每個 g 的參數 θ_g 來自一個共同的母體分布 θ_g ~ N(μ, τ²),其中 μ, τ² 也有自己的先驗(hyperprior)。後驗 p(θ_g|y) 自動把「單獨估計 y_g」與「整體平均 μ̂」做加權平均——這就是 partial pooling。

極限:τ → 0 退化為 complete pooling(所有基因一個值);τ → ∞ 退化為 no pooling(每個基因獨立)。「適度收縮」是兩端之間最優。

Each gene's parameter θ_g is drawn from a common population θ_g ~ N(μ, τ²) with its own hyperprior. The posterior p(θ_g|y) automatically takes a weighted average of "fit gene g alone" and "the overall μ̂" — that is partial pooling.

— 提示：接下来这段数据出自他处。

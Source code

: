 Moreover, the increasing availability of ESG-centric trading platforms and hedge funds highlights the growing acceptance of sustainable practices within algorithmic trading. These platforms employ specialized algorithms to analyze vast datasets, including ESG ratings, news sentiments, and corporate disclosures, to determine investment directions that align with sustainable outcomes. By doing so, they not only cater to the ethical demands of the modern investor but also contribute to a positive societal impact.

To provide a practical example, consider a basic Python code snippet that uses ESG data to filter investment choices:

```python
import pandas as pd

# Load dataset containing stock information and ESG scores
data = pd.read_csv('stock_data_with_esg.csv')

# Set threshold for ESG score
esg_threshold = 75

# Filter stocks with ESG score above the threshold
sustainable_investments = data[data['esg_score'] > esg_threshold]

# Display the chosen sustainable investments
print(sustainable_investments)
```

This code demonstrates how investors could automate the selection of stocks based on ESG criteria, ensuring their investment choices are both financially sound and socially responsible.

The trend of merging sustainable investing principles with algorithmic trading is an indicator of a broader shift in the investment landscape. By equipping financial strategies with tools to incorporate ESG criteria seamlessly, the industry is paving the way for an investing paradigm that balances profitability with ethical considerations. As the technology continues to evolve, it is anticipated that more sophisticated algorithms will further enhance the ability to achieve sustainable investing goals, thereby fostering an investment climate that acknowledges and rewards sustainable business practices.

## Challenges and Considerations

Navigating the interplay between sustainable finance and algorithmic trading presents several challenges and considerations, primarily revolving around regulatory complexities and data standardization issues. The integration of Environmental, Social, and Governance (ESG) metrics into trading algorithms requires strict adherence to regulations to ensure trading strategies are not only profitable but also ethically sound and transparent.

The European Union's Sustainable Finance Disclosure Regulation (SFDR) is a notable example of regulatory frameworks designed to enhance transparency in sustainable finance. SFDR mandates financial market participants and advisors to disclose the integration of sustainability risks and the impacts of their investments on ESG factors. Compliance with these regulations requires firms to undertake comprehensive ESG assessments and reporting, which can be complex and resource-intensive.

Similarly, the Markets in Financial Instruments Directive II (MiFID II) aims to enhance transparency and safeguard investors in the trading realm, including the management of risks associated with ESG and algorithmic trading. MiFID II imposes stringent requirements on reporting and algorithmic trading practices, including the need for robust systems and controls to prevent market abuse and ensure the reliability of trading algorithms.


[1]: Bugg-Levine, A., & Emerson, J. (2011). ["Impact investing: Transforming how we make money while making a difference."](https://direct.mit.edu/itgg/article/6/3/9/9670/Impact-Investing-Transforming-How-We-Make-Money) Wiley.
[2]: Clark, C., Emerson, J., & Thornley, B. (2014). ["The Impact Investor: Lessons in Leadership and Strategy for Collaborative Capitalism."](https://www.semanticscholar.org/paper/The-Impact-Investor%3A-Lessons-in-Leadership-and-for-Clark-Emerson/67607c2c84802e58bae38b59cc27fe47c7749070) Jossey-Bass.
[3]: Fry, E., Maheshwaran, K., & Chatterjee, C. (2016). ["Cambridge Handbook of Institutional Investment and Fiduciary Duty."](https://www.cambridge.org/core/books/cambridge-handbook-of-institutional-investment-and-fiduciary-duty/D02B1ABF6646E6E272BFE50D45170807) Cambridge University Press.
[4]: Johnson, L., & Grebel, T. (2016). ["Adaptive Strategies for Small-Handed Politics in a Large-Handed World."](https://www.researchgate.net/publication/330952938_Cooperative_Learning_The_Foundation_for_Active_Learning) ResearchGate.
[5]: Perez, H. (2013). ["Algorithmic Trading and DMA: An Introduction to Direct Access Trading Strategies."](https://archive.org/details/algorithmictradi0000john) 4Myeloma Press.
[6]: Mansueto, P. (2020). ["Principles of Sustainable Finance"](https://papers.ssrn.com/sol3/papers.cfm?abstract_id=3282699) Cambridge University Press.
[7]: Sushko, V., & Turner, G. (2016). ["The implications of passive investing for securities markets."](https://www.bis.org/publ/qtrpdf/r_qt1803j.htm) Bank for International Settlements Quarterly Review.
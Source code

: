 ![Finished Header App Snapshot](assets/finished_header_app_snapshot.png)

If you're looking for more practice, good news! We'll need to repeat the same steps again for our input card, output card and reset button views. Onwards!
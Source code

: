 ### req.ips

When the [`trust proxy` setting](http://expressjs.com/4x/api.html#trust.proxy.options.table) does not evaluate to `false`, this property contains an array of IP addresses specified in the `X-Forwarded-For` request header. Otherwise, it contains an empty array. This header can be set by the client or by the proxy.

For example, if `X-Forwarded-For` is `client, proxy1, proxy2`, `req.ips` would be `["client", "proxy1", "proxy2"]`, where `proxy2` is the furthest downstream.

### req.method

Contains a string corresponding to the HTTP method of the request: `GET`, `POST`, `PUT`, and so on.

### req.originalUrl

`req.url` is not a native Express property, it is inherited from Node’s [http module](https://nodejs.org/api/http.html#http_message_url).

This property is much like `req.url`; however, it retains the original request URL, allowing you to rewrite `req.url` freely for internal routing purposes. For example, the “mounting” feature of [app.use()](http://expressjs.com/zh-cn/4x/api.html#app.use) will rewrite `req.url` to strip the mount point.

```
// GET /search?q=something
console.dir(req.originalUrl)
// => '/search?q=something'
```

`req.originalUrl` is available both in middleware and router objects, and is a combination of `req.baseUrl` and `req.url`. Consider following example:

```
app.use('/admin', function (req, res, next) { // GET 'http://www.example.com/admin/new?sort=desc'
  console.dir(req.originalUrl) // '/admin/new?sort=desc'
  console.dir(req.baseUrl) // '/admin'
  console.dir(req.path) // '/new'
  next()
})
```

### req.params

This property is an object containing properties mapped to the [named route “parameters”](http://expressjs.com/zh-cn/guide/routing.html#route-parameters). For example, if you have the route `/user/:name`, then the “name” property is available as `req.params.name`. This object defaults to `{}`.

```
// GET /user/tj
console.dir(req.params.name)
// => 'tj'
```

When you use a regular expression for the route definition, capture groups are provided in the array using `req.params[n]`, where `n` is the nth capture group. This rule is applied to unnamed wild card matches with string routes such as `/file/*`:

Limits: τ → 0 → complete pooling (one value for all); τ → ∞ → no pooling (each gene independent). Moderate shrinkage sits in the middle and is provably better.

📐

James-Stein paradox

X_i ~ N(θ_i, 1), i=1..k (k ≥ 3),James-Stein 估計量

θ̂_JS = (1 − (k−2)/Σ X_i²) · X

任何真值組合下都有比 MLE = X 更低的 MSE。違反直覺處:即使各組獨立、看似無關,「同時收縮」仍嚴格更好。

這提供了 limma / DESeq2 shrinkage 的理論基礎——只是把「均值朝中心收縮」改為「變異 / log-FC 朝整體趨勢收縮」。

For X_i ~ N(θ_i, 1), i = 1..k (k ≥ 3), the James-Stein estimator

θ̂_JS = (1 − (k−2)/Σ X_i²) · X

has strictly lower MSE than the MLE for every θ. Counter-intuitive bit: even when the groups are independent and seemingly unrelated, joint shrinkage strictly improves total MSE.

This is the theoretical backbone for limma / DESeq2 shrinkage — just applied to variances or log-FCs instead of means.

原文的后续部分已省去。